The main protagonist in this crime thriller read for German lit month VIII is the hamburg state prosecutor Chastity Riley, in this book which I too learnt afterwards was the sixth in a series, maybe why there were so many characters around her (well Simone Buchholtz had had five books to develop them), Chastity is a city girl, a Hamburg girl, what is she thinking of? Driving into the countryside. After she breaks down somewhere between“Mecklenberg and wherethehellever” we learn from her friend Faller“Why do you do these things Chastity? Just head off out of town? you need your concrete” I guess she really is a city girl.
Chastity has been relegated to witness protection for a sombre story including gunshot wounds to a criminals testicles and launching a corruption case against her bosses. As the story opens her next protection case is being prepared for her in the back streets of Hamburg:
“Then they whip the coshes out from under their jackets. Three jackets, three coshes. Left leg, right leg. Left arm, right arm. And six feet for twelve pairs of ribs. Your very own many-headed demon. Tailor-made to order. Then out come the pliers. Right index finger. A clean crack. But you’re left-handed; they don’t know everything.”
Well as I skipped through the opening chapter and the man being beat to a pulp was able to congratulate himself on his attackers not knowing everything (that he was right handed) I thought to myself : “well he’ll still be able to write” and then later in the book I felt like Marylyn Monroe in Some Like It Hot: Not very bright he needed his trigger finger for something other than writing
Chastity is a right and ready street girl, used to working the shadier areas of Hamburg and can hold her own in any drink and cigarette contest, after gaining her witness’ confidence, she gets out of Hamburg for the day, following a lead, I get to feeling that Leipzig really isn’t like Hamburg, that said I’ve never been to Leipzig, I like the nail scissors.
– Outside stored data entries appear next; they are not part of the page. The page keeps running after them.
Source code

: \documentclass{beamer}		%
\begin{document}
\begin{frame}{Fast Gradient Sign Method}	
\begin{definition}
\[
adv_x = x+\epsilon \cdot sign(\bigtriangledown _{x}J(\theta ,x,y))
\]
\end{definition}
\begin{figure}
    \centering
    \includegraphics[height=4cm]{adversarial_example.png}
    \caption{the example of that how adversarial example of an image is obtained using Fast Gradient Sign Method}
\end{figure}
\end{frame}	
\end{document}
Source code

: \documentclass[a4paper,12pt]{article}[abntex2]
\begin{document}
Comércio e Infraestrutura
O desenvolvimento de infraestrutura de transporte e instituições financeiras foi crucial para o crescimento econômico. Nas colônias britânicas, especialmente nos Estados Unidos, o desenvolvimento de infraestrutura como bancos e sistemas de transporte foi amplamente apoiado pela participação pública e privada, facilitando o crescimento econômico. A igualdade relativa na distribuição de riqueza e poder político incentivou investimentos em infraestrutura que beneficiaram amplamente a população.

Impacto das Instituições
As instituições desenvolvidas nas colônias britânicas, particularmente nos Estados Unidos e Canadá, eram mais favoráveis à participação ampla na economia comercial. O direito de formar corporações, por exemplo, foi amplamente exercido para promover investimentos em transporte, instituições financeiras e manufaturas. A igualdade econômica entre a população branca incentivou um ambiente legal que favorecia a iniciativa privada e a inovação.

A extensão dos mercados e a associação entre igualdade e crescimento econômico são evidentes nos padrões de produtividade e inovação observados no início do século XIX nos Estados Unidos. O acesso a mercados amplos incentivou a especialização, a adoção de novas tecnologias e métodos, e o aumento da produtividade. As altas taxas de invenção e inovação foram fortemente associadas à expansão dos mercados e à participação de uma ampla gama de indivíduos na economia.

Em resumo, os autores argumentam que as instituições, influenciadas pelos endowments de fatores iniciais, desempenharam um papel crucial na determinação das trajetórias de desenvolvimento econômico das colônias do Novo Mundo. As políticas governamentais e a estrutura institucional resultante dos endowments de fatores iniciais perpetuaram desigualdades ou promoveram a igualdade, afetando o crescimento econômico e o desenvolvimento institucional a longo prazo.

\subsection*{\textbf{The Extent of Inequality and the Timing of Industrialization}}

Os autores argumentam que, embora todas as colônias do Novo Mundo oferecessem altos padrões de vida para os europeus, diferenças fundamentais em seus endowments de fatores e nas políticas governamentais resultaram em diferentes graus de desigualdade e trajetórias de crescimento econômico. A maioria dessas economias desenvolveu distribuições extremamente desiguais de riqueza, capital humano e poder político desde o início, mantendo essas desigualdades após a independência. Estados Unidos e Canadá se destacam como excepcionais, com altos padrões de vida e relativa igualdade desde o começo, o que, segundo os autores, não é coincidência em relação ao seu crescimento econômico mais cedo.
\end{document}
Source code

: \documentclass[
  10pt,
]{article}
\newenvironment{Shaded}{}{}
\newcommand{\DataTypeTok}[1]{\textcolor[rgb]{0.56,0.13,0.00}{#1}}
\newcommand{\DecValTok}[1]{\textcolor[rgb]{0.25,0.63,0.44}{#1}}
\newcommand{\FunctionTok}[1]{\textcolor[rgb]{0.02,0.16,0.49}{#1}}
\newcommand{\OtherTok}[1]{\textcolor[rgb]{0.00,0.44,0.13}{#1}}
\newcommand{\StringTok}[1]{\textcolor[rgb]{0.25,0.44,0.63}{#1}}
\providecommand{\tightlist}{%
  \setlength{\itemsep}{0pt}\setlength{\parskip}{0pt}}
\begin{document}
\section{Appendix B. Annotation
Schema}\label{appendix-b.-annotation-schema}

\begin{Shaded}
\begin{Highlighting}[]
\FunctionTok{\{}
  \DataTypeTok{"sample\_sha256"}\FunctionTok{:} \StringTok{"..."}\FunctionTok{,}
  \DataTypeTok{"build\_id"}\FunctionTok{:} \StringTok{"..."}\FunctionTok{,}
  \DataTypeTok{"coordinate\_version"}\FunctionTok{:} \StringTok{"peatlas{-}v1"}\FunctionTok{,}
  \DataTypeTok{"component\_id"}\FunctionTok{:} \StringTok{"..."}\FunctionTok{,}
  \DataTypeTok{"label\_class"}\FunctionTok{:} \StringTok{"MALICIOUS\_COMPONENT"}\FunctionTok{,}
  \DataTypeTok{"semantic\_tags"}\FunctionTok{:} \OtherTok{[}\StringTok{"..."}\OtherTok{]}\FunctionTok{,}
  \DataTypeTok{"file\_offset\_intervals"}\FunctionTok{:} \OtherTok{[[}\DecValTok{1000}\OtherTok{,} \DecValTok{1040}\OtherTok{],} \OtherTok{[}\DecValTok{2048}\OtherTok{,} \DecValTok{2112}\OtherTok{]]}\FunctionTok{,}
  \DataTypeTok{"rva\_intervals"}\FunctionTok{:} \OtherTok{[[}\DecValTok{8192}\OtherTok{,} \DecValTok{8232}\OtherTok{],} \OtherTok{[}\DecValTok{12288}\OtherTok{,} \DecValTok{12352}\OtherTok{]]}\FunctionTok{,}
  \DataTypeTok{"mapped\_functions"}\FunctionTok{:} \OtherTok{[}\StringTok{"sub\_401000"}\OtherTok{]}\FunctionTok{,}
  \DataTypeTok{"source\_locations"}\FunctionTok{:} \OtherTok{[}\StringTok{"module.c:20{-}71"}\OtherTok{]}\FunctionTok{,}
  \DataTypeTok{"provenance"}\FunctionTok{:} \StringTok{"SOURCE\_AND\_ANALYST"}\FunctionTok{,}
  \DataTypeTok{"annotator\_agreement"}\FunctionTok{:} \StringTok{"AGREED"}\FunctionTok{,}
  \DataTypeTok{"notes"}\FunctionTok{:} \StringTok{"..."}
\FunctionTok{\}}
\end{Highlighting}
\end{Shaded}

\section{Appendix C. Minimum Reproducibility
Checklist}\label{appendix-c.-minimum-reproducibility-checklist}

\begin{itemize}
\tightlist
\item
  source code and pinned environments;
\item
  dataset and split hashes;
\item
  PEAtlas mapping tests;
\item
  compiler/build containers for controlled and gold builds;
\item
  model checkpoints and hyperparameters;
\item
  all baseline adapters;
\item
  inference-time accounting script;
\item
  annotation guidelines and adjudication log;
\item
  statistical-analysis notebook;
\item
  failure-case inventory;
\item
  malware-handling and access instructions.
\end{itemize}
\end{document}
“Leipzig looks like any other medium sized German city, only a bit better, tidy in a Bavarian kind of way, pretty, old, picture book, listed buildings everywhere, we come to a tree lined square that looks like it was smartened up with nail scissors.”
As the story moves on we find ourselves in the drug business with two unlikely drugs in the same operation, Croc and Crystal meth, Unlikely I said:
“Croc, codeine tablets cooked up with Formic acid and match heads is meth’s cousin from hell, dead in six months… with meth you can hold it together for years, Croc kills quickly, it doesn’t quite fit the business model”
Throughout the story there are many references to Hamburg, as here for instance as the story draws to an end:
“Faller and me on the erholung promenade in St. Pauli we’re smoking and drinking coffee from paper cups the jetties are below us, a few ships, a few tourists, a lot of gold, no sun in the sky.”
She’s a Saint Pauli girl alright, wait for the football match, everybody standing, no one in the boxes.
First Published in German as “Blaue Nacht” in 2017 by Suhrkamp Verlag.
Translated into English by Rachel Ward and published in 2017 by Orenda Books
I’ve just read the next book to be translated Beton Rouge – and have no idea which one in the original series it is. But I really enjoyed her quirky, jazzy style, with the investigation coming very much in second place.
Here’s the answer https://www.krimi-couch.de/krimis/simone-buchholz-beton-rouge.html
Excellent review! I wonder why they started translating Vols. 6 and 7 first?
The first two that are by published by Suhrkamp ?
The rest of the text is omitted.